Searching for more information, Microsoft apparently has this page:
https://portal.msrc.microsoft.com/en-US/security-guidance/advisory/ADV200005
"Microsoft is aware of a remote code execution vulnerability
in the way that the Microsoft Server Message Block 3.1.1
(SMBv3) protocol handles certain requests."
Which, as you noted, was from March.

Which, apparently, described the "seeing double" confusion back then:
Microsoft patches wormable Windows 10 SMBGhost flaw
https://nakedsecurity.sophos.com/2020/03/16/microsoft-patches-wormable-windows-10-smbghost-flaw/
"Seeing double: To a lot of people, that sounded eerily similar
to the wormable SMBv1 vulnerability exploited by the global
WannaCry and the NotPetya attacks in 2017"

Searching for something current, I found this, dated today:
o Old SMBGhost (SMBv3) vulnerability vs New SMBv3 vulnerability
https://borncity.com/win/2020/06/11/windows-10-smbleed-vulnearbility-in-smbv3-protocol/
"OLD: The SMBGhost vulnerability (CVE-2020-0796) in the compression
mechanism of SMBv3.1.1 was fixed about three months ago."
"NEW: When security researchers from Zeop¢s features investigated this
SMBGhost vulnerability, they discovered a new vulnerability in
Microsoft¢s implementation of the SMBv3 protocol (v3.1.1 compression).
The researchers refer to the critical vulnerability CVE-2020-1206 as
*SMBleed*."

"*SMBleed* is in the same function (Srv2DecompressData function in
srv2.sys) as SMBGhost.
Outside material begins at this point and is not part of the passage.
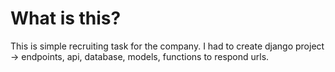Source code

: # What is this?
This is simple recruiting task for the company.
I had to create django project -> endpoints, api, database, models, functions to respond urls.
The bug allows an attacker to read uninitialized
kernel memory. The details can be read in the security researchers¢
analysis. RCE attacks may also be possible.
https://blog.zecops.com/vulnerabilities/smbleedingghost-writeup-chaining-smbleed-cve-2020-1206-with-smbghost/
--
Working in unison on Usenet in polite discussion we can all learn together.

On Thu, 11 Jun 2020 15:21:04 -0000 (UTC), Arlen Holder wrote:

Unfortunately, the public websearchable archives for this newsgroup suck:
o https://alt.comp.os.windows-10.narkive.com/
Where I'm aware that you're aware of that, as you gave us this one yourself
o http://tinyurl.com/alt-comp-os-windows-10-narkive.com
As I recall.

ooops.... wrong group archive urls.... my mistake
o http://tinyurl.com/alt-comp-os-windows-10
o http://alt.comp.os.windows-10.narkive.com

Where, if I recall correctly, you helped us with the PC Banter site.
--
Every thread should add to the value of our permanent Usenet archive.